▸ **Problem details**
The answer is all of the entries below, repeated exactly and free of pictures.

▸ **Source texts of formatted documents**
---+---
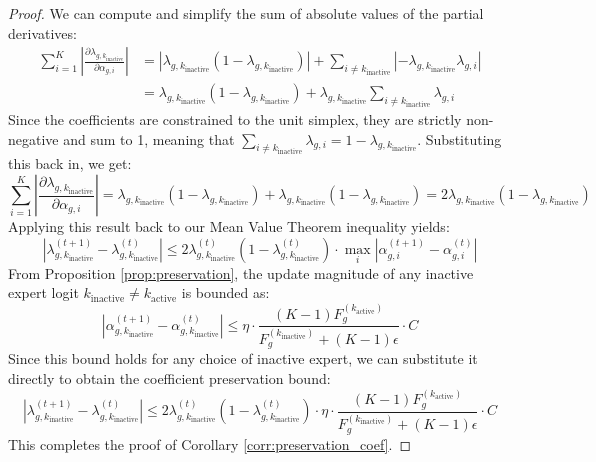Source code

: \documentclass{article}
\theoremstyle{plain}
\theoremstyle{definition}
\theoremstyle{remark}
\begin{document}
\begin{proof}
We can compute and simplify the sum of absolute values of the partial derivatives:
\begin{align}
    \sum_{i=1}^K \left| \frac{\partial \lambda_{g, k_{\text{inactive}}}}{\partial \alpha_{g, i}} \right| &= \left| \lambda_{g, k_{\text{inactive}}} (1 - \lambda_{g, k_{\text{inactive}}}) \right| + \sum_{i \neq k_{\text{inactive}}} \left| -\lambda_{g, k_{\text{inactive}}} \lambda_{g, i} \right| \\
    &= \lambda_{g, k_{\text{inactive}}} (1 - \lambda_{g, k_{\text{inactive}}}) + \lambda_{g, k_{\text{inactive}}} \sum_{i \neq k_{\text{inactive}}} \lambda_{g, i}
\end{align}
Since the coefficients are constrained to the unit simplex, they are strictly non-negative and sum to 1, meaning that $\sum_{i \neq k_{\text{inactive}}} \lambda_{g, i} = 1 - \lambda_{g, k_{\text{inactive}}}$. Substituting this back in, we get:
\begin{equation}
    \sum_{i=1}^K \left| \frac{\partial \lambda_{g, k_{\text{inactive}}}}{\partial \alpha_{g, i}} \right| = \lambda_{g, k_{\text{inactive}}} (1 - \lambda_{g, k_{\text{inactive}}}) + \lambda_{g, k_{\text{inactive}}} (1 - \lambda_{g, k_{\text{inactive}}}) = 2\lambda_{g, k_{\text{inactive}}} (1 - \lambda_{g, k_{\text{inactive}}})
\end{equation}
Applying this result back to our Mean Value Theorem inequality yields:
\begin{equation}
    \left| \lambda^{(t+1)}_{g, k_{\text{inactive}}} - \lambda^{(t)}_{g, k_{\text{inactive}}} \right| \leq 2 \lambda^{(t)}_{g, k_{\text{inactive}}} (1 - \lambda^{(t)}_{g, k_{\text{inactive}}}) \cdot \max_{i} \left| \alpha^{(t+1)}_{g, i} - \alpha^{(t)}_{g, i} \right|
\end{equation}
From Proposition \ref{prop:preservation}, the update magnitude of any inactive expert logit $k_{\text{inactive}} \neq k_{\text{active}}$ is bounded as:
\begin{equation}
    \left| \alpha^{(t+1)}_{g, k_{\text{inactive}}} - \alpha^{(t)}_{g, k_{\text{inactive}}} \right| \leq \eta \cdot \frac{(K-1) F^{(k_{\text{active}})}_g}{F^{(k_{\text{inactive}})}_g + (K-1)\epsilon} \cdot C
\end{equation}
Since this bound holds for any choice of inactive expert, we can substitute it directly to obtain the coefficient preservation bound:
\begin{equation}
    \left| \lambda^{(t+1)}_{g, k_{\text{inactive}}} - \lambda^{(t)}_{g, k_{\text{inactive}}} \right| \leq 2 \lambda^{(t)}_{g, k_{\text{inactive}}} (1 - \lambda^{(t)}_{g, k_{\text{inactive}}}) \cdot \eta \cdot \frac{(K-1) F^{(k_{\text{active}})}_g}{F^{(k_{\text{inactive}})}_g + (K-1)\epsilon} \cdot C
\end{equation}
This completes the proof of Corollary \ref{corr:preservation_coef}.
\end{proof}
\end{document}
---+---
▸ **Exercise answer**
Source code

: \documentclass{article}
\theoremstyle{plain}
\theoremstyle{definition}
\theoremstyle{remark}
\begin{document}
\begin{proof}
We can compute and simplify the sum of absolute values of the partial derivatives:
\begin{align}
    \sum_{i=1}^K \left| \frac{\partial \lambda_{g, k_{\text{inactive}}}}{\partial \alpha_{g, i}} \right| &= \left| \lambda_{g, k_{\text{inactive}}} (1 - \lambda_{g, k_{\text{inactive}}}) \right| + \sum_{i \neq k_{\text{inactive}}} \left| -\lambda_{g, k_{\text{inactive}}} \lambda_{g, i} \right| \\
    &= \lambda_{g, k_{\text{inactive}}} (1 - \lambda_{g, k_{\text{inactive}}}) + \lambda_{g, k_{\text{inactive}}} \sum_{i \neq k_{\text{inactive}}} \lambda_{g, i}
\end{align}
Since the coefficients are constrained to the unit simplex, they are strictly non-negative and sum to 1, meaning that $\sum_{i \neq k_{\text{inactive}}} \lambda_{g, i} = 1 - \lambda_{g, k_{\text{inactive}}}$. Substituting this back in, we get:
\begin{equation}
    \sum_{i=1}^K \left| \frac{\partial \lambda_{g, k_{\text{inactive}}}}{\partial \alpha_{g, i}} \right| = \lambda_{g, k_{\text{inactive}}} (1 - \lambda_{g, k_{\text{inactive}}}) + \lambda_{g, k_{\text{inactive}}} (1 - \lambda_{g, k_{\text{inactive}}}) = 2\lambda_{g, k_{\text{inactive}}} (1 - \lambda_{g, k_{\text{inactive}}})
\end{equation}
Applying this result back to our Mean Value Theorem inequality yields:
\begin{equation}
    \left| \lambda^{(t+1)}_{g, k_{\text{inactive}}} - \lambda^{(t)}_{g, k_{\text{inactive}}} \right| \leq 2 \lambda^{(t)}_{g, k_{\text{inactive}}} (1 - \lambda^{(t)}_{g, k_{\text{inactive}}}) \cdot \max_{i} \left| \alpha^{(t+1)}_{g, i} - \alpha^{(t)}_{g, i} \right|
\end{equation}
From Proposition \ref{prop:preservation}, the update magnitude of any inactive expert logit $k_{\text{inactive}} \neq k_{\text{active}}$ is bounded as:
\begin{equation}
    \left| \alpha^{(t+1)}_{g, k_{\text{inactive}}} - \alpha^{(t)}_{g, k_{\text{inactive}}} \right| \leq \eta \cdot \frac{(K-1) F^{(k_{\text{active}})}_g}{F^{(k_{\text{inactive}})}_g + (K-1)\epsilon} \cdot C
\end{equation}
Since this bound holds for any choice of inactive expert, we can substitute it directly to obtain the coefficient preservation bound:
\begin{equation}
    \left| \lambda^{(t+1)}_{g, k_{\text{inactive}}} - \lambda^{(t)}_{g, k_{\text{inactive}}} \right| \leq 2 \lambda^{(t)}_{g, k_{\text{inactive}}} (1 - \lambda^{(t)}_{g, k_{\text{inactive}}}) \cdot \eta \cdot \frac{(K-1) F^{(k_{\text{active}})}_g}{F^{(k_{\text{inactive}})}_g + (K-1)\epsilon} \cdot C
\end{equation}
This completes the proof of Corollary \ref{corr:preservation_coef}.
\end{proof}
\end{document}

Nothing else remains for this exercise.